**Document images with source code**
◇ ◇ ◇ ◇ ◇

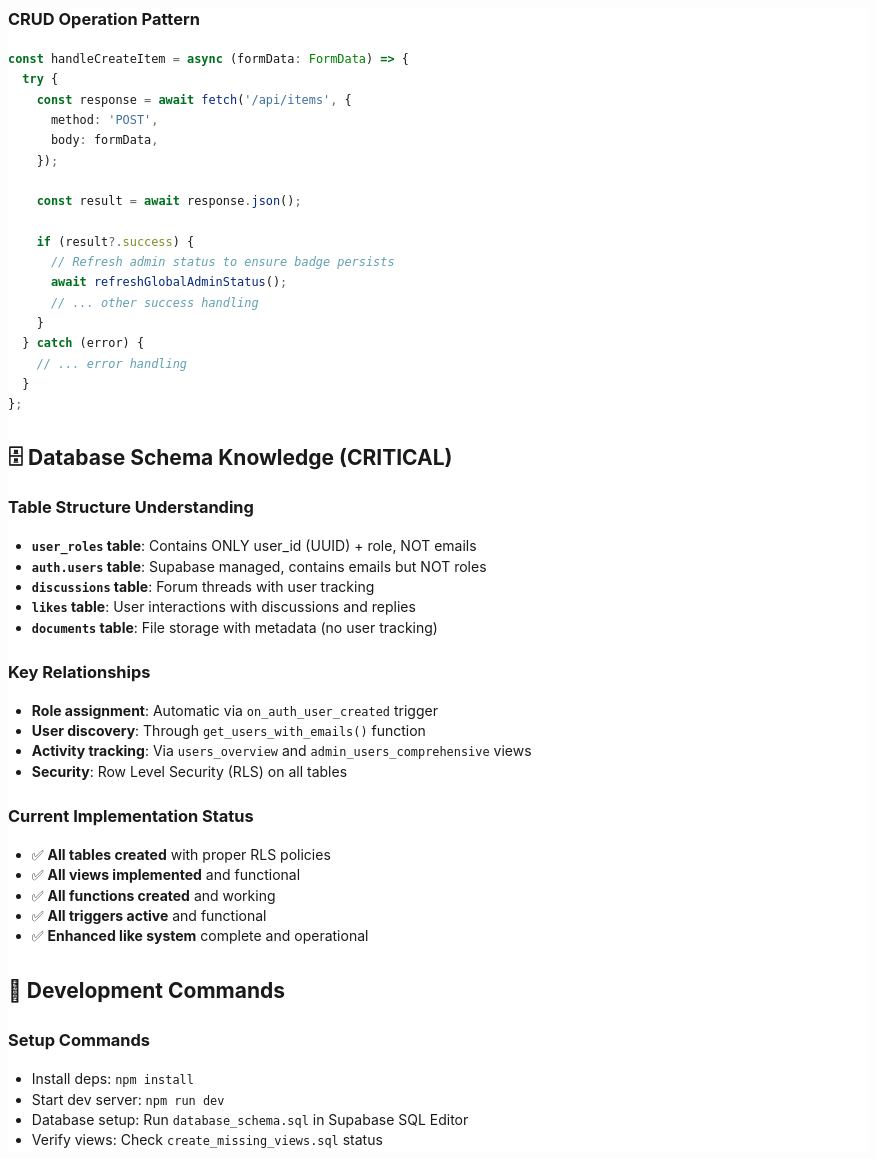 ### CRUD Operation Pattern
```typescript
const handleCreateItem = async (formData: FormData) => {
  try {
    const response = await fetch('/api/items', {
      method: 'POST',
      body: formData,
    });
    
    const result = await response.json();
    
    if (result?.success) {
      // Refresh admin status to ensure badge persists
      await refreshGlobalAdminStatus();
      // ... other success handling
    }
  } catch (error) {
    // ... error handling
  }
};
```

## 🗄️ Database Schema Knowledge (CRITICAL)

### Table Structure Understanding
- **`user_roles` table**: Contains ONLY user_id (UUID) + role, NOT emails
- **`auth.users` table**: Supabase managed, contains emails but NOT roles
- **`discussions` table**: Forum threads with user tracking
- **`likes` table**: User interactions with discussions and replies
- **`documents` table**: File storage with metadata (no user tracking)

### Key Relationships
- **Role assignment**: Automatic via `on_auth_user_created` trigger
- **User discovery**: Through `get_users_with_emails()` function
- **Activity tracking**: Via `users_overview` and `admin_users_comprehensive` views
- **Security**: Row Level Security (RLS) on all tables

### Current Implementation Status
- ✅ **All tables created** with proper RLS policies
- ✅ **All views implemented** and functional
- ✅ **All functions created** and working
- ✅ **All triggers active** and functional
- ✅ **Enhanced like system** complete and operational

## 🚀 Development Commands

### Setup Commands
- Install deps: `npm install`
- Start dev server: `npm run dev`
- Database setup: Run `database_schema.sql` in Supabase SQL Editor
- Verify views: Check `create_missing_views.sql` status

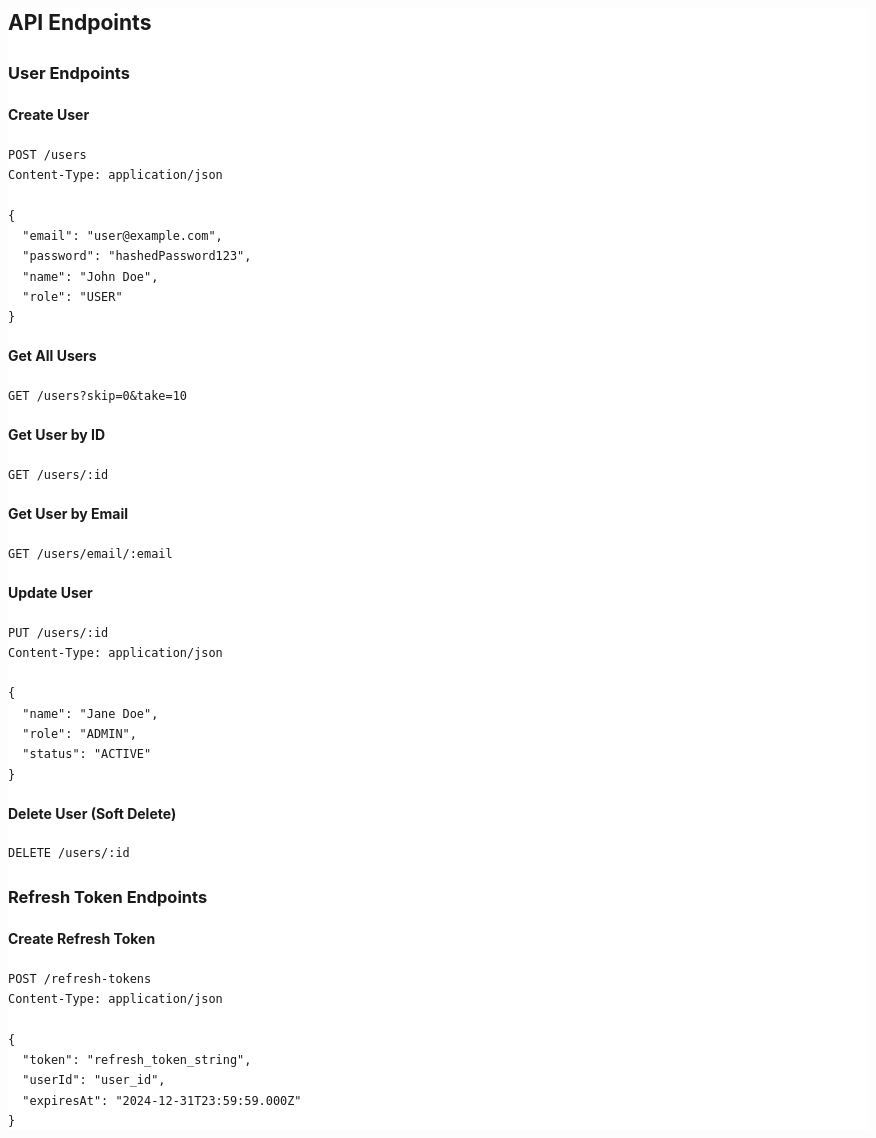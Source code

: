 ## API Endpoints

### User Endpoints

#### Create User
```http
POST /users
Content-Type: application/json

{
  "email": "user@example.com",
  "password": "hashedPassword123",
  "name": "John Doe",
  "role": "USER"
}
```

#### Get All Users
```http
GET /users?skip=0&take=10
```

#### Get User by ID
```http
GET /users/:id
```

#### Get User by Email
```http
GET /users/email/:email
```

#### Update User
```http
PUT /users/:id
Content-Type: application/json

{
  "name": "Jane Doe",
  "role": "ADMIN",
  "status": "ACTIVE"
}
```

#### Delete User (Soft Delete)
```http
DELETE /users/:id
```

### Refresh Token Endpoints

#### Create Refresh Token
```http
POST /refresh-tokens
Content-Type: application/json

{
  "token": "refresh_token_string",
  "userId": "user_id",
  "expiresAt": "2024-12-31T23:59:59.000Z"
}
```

◇ ◇ ◇ ◇ ◇

**Work to complete**
Copy out, word for word, the part of the entries above that begins at the line with "discussions and replies" and ends at the line with "- **User discovery**: Through", including both.

**Your solution**
- **`likes` table**: User interactions with discussions and replies
- **`documents` table**: File storage with metadata (no user tracking)

### Key Relationships
- **Role assignment**: Automatic via `on_auth_user_created` trigger
- **User discovery**: Through `get_users_with_emails()` function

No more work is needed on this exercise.